Chinese sales large chunk of revenues
In October, ASMI predicted US government sanctions would slash 40% of its sales to China; these currently make up 16% of its revenue. However, Loh said the move was “not something that will kill us”, despite the fact that its Arizona facility is likely to be directly impacted by the US government’s trading decisions. The company adjusted its forecast to say the sanctions will dent only 15-25% of sales, down from what it had previously estimated could be 40% or more in lost sales.
Key semiconductor company ASML, meanwhile, is behind an ultraviolet lithography machine needed to produce the world’s most advanced chips, and which China is keen to access. In November, ASML released bullish forecasts, citing strong demand for its tools and announcing it intends to buy back €12bn of its stock; its share price jumped 10.6% in response.
STMicroelectronics CEO Jean-Marc Chery said in November that “this is the market we do not want to escape”, and indicated no plans to halt Chinese operations, which account for approximately 30% of its revenues.

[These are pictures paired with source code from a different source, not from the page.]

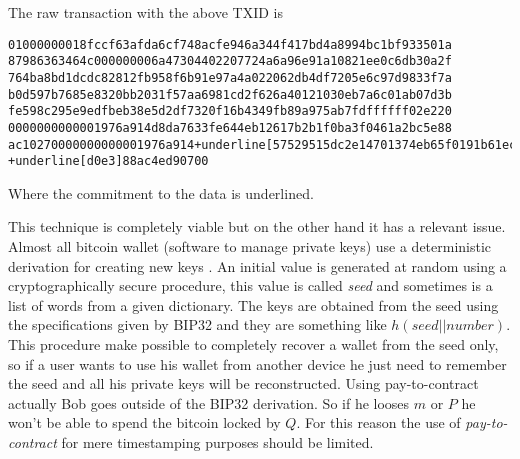 The raw transaction with the above TXID is 
\begin{Verbatim}[commandchars=+\[\], frame=single]
01000000018fccf63afda6cf748acfe946a344f417bd4a8994bc1bf933501a
87986363464c000000006a47304402207724a6a96e91a10821ee0c6db30a2f
764ba8bd1dcdc82812fb958f6b91e97a4a022062db4df7205e6c97d9833f7a
b0d597b7685e8320bb2031f57aa6981cd2f626a40121030eb7a6c01ab07d3b
fe598c295e9edfbeb38e5d2df7320f16b4349fb89a975ab7fdffffff02e220
0000000000001976a914d8da7633fe644eb12617b2b1f0ba3f0461a2bc5e88
ac10270000000000001976a914+underline[57529515dc2e14701374eb65f0191b61ecfd]
+underline[d0e3]88ac4ed90700
\end{Verbatim}
Where the commitment to the data is underlined.

This technique is completely viable but on the other hand it has a relevant issue.
Almost all bitcoin wallet (software to manage private keys) use a deterministic derivation for creating new keys \cite{BIP32}. An initial value is generated at random using a cryptographically secure procedure, this value is called \textit{seed} and sometimes is a list of words from a given dictionary. The keys are obtained from the seed using the specifications given by BIP32 and they are something like $h(seed||number)$. This procedure make possible to completely recover a wallet from the seed only, so if a user wants to use his wallet from another device he just need to remember the seed and all his private keys will be reconstructed.
Using pay-to-contract actually Bob goes outside of the BIP32 derivation. So if he looses $m$ or $P$ he won't be able to spend the bitcoin locked by $Q$. For this reason the use of \textit{pay-to-contract} for mere timestamping purposes should be limited.

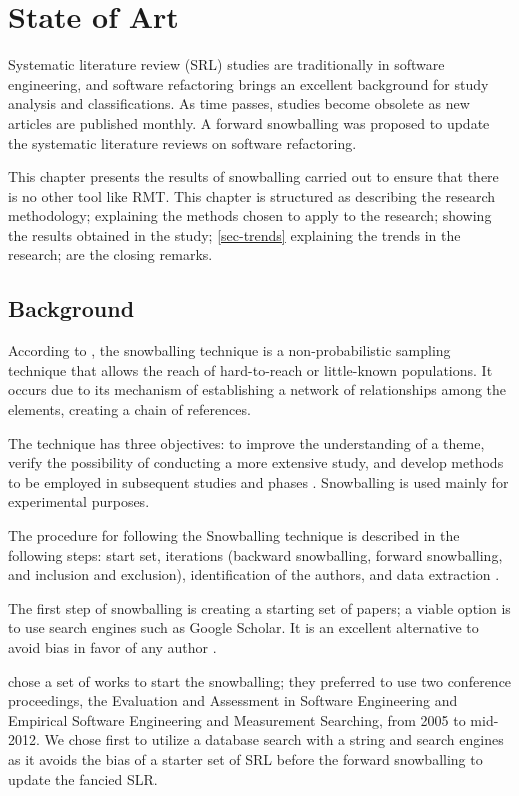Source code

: \chapter{State of Art}%
\label{chap-state}

Systematic literature review (SRL) studies are traditionally in software engineering, and software refactoring brings an excellent background for study analysis and classifications. As time passes, studies become obsolete as new articles are published monthly. A forward snowballing was proposed to update the systematic literature reviews on software refactoring.

This chapter presents the results of snowballing carried out to ensure that there is no other tool like RMT. This chapter is structured as  describing the research methodology;  explaining the methods chosen to apply to the research;  showing the results obtained in the study; \cref{sec-trends} explaining the trends in the research;  are the closing remarks.

\section{Background}
\label{sec-background}
According to \cite{bernard2006}, the snowballing technique is a non-probabilistic sampling technique that allows the reach of hard-to-reach or little-known populations. It occurs due to its mechanism of establishing a network of relationships among the elements, creating a chain of references.

The technique has three objectives: to improve the understanding of a theme, verify the possibility of conducting a more extensive study, and develop methods to be employed in subsequent studies and phases \cite{vinuto2014}. Snowballing is used mainly for experimental purposes.

The procedure for following the Snowballing technique is described in the following steps: start set, iterations (backward snowballing, forward snowballing, and inclusion and exclusion), identification of the authors, and data extraction \cite{Wohlin2014}.

The first step of snowballing is creating a starting set of papers; a viable option is to use search engines such as Google Scholar. It is an excellent alternative to avoid bias in favor of any author \cite{Wohlin2014}.

\textcite{Kitchenham2013} chose a set of works to start the snowballing; they preferred to use two conference proceedings, the Evaluation and Assessment in Software Engineering and Empirical Software Engineering and Measurement Searching, from 2005 to mid-2012. We chose first to utilize a database search with a string and search engines as it avoids the bias of a starter set of SRL before the forward snowballing to update the fancied SLR.

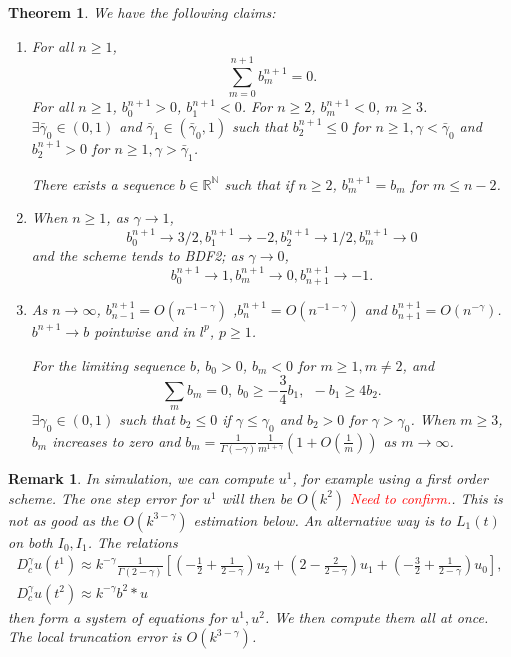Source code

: \documentclass[11pt]{article} %
\newcommand{\tcr}[1]{\textcolor{red}{#1}}
\newtheorem{thm}{Theorem}
\newtheorem{rmk}{Remark}
\begin{document}
\begin{thm}
We have the following claims:
\begin{enumerate}
\item 
For all $n\ge 1$, $$
\sum_{m=0}^{n+1}b_m^{n+1}=0.
$$ 
For all $n\ge 1$, $b_0^{n+1}>0$, $b_1^{n+1}<0$. For $n\ge 2$, $b_m^{n+1}<0$, $m\ge 3$. $\exists \bar{\gamma}_0\in (0, 1)$ and $\bar{\gamma}_1\in(\bar{\gamma}_0, 1)$ such that $b_2^{n+1}\le 0$ for $n\ge 1, \gamma<\bar{\gamma}_0$ and $b_2^{n+1}>0$ for $n\ge 1, \gamma>\bar{\gamma}_1$.


There exists a sequence $b\in \mathbb{R}^{\mathbb{N}}$ such that if $n\ge 2$, $b_m^{n+1}=b_m$ for $m\le n-2$.

\item 
When $n\ge 1$, as $\gamma\to 1$, $$
b_0^{n+1}\to 3/2, b_1^{n+1}\to -2, b_2^{n+1}\to 1/2, b_m^{n+1}\to 0
$$
and the scheme tends to BDF2; as $\gamma\to 0$, $$
b_0^{n+1}\to 1, b_m^{n+1}\to 0 ,b_{n+1}^{n+1}\to -1.
$$
\item As $n\to \infty$, $b_{n-1}^{n+1}=O(n^{-1-\gamma})$ ,$b_n^{n+1}=O(n^{-1-\gamma})$ and $b_{n+1}^{n+1}=O(n^{-\gamma})$. $b^{n+1}\to b$ pointwise and in $l^p$, $p\ge 1$. 

For the limiting sequence $b$, $b_0>0$, $b_m<0$
for $m\ge 1, m\neq 2$, and $$
\sum_m b_m=0,\ 
b_0\ge -\frac{3}{4}b_1,\ \ -b_1\ge 4b_2.
$$
$\exists\gamma_0\in (0,1)$ such that $b_2\le 0$ if $\gamma\le \gamma_0$ and $b_2>0$ for $\gamma>\gamma_0$. 
When $m\ge 3$, $b_m$ increases to zero and $b_m=\frac{1}{\Gamma(-\gamma)}\frac{1}{m^{1+\gamma}}\left(1+O(\frac{1}{m})\right)$ as $m\to\infty$.
\end{enumerate}
\end{thm}

\begin{rmk}
In simulation, we can compute $u^1$, for example using a first order scheme. The one step error for $u^1$ will then be $O(k^2)$ \tcr{Need to confirm.}. This is not as good as the $O(k^{3-\gamma})$ estimation below. An alternative way is to $L_1(t)$ on both $I_0, I_1$. The relations 
\begin{gather*}
D_c^{\gamma}u(t^1)\approx k^{-\gamma}\frac{1}{\Gamma(2-\gamma)}[(-\frac{1}{2}
+\frac{1}{2-\gamma})u_2+(2-\frac{2}{2-\gamma})u_1+(-\frac{3}{2}+\frac{1}{2-\gamma})u_0],\\
D_c^{\gamma}u(t^2)\approx k^{-\gamma}b^{2}*u
\end{gather*}
then form a system of equations for $u^1, u^2$. We then compute them all at once. The local truncation error is $O(k^{3-\gamma})$.
\end{rmk}
\end{document}
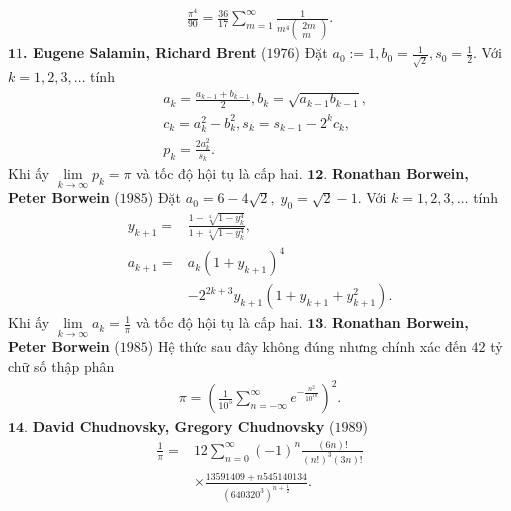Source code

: \begin{multicols}{2}
	\begin{align*}
		\frac{{{\pi ^4}}}{{90}} = \frac{{36}}{{17}}\sum\limits_{m = 1}^\infty  {\frac{1}{{{m^4}\left( \begin{array}{l}
						2m\\
						m
					\end{array} \right)}}.} 
	\end{align*}
	$\pmb11$\textbf{\color{lichsutoanhoc}. Eugene Salamin, Richard Brent} ($1976$)
	\vskip 0.1cm
	Đặt $a_0 := 1, b_0 = \frac{1}{\sqrt{2}}, s_0 = \frac{1}{2}$.
	\vskip 0.1cm     
	Với $k = 1,2,3, \ldots$ tính 
	\begin{align*}
		&{a_k} = \frac{{{a_{k - 1}} + {b_{k - 1}}}}{2}, {b_k} = \sqrt {{a_{k - 1}}{b_{k - 1}}} ,\\
		& {c_k} = a_k^2 - b_k^2, {s_k} = {s_{k - 1}} - {2^k}{c_k}, \\
		&{p_k} = \frac{{2a_k^2}}{{{s_k}}}.
	\end{align*}
	Khi ấy $\mathop {\lim }\limits_{k \to \infty } {p_k} = \pi$   và tốc độ hội tụ là cấp hai. 
	\vskip 0.1cm
	$\pmb{12.}$ \textbf{\color{lichsutoanhoc}Ronathan Borwein, Peter Borwein} ($1985$)
	\vskip 0.1cm
	Đặt ${a_0} = 6 - 4\sqrt 2 ,\;{y_0} = \sqrt 2  - 1.$  
	\vskip 0.1cm
	Với $k = 1,2,3,\ldots$ tính 
	\begin{align*}
		{y_{k + 1}} =& \frac{{1 - \sqrt[4]{{1 - y_k^4}}}}{{1 + \sqrt[4]{{1 - y_k^4}}}},\\
		{a_{k + 1}} =& {a_k}{\left( {1 + {y_{k + 1}}} \right)^4} \\
		&- {2^{2k + 3}}{y_{k + 1}}\left( {1 + {y_{k + 1}} + y_{k + 1}^2} \right).
	\end{align*}
	Khi ấy $\mathop {\lim }\limits_{k \to \infty } {a_k} = \frac{1}{\pi }$  và tốc độ hội tụ là cấp hai.
	\vskip 0.1cm
	$\pmb{13.}$ \textbf{\color{lichsutoanhoc}Ronathan Borwein, Peter Borwein} ($1985$)
	\vskip 0.1cm
	Hệ thức sau đây không đúng nhưng chính xác đến $42$ tỷ chữ số thập phân
	\begin{align*}
		\pi  = {\left( {\frac{1}{{{{10}^5}}}\sum\limits_{n =  - \infty }^\infty  {{e^{ - \frac{{{n^2}}}{{{{10}^{10}}}}}}} } \right)^2}.
	\end{align*}
	$\pmb{14.}$ \textbf{\color{lichsutoanhoc}David Chudnovsky, Gregory Chudnovsky} ($1989$)
	\begin{align*}
		\frac{1}{\pi } =& 12\sum\limits_{n = 0}^\infty  {{{\left( { - 1} \right)}^n}\frac{{\left( {6n} \right)!}}{{{{\left( {n!} \right)}^3}\left( {3n} \right)!}}} \\
		&\times\frac{{13591409 + n545140134}}{{{{\left( {{{640320}^3}} \right)}^{n + \frac{1}{2}}}}}.

\end{align*}
\end{multicols}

Theme outlook reliant on politicians
In October, President Joe Biden increased sanctions against China: to sell semiconductor and manufacturing tools, firms must secure export licenses from the US Department of Commerce.
GlobalData research shows China uses 40% of globally manufactured semiconductors, but covers only 12% of its own needs.
The outlook for companies like ASML will depend on whether Dutch politicians agree to ongoing sanctions which restrict Chinese access. “We are weighing our own interests, our national security interest is of utmost importance, obviously we have economic interests… and the geopolitical factor always plays a role as well,” said Liesje Schreinemacher, the Netherlands’ minister for foreign trade and development cooperation.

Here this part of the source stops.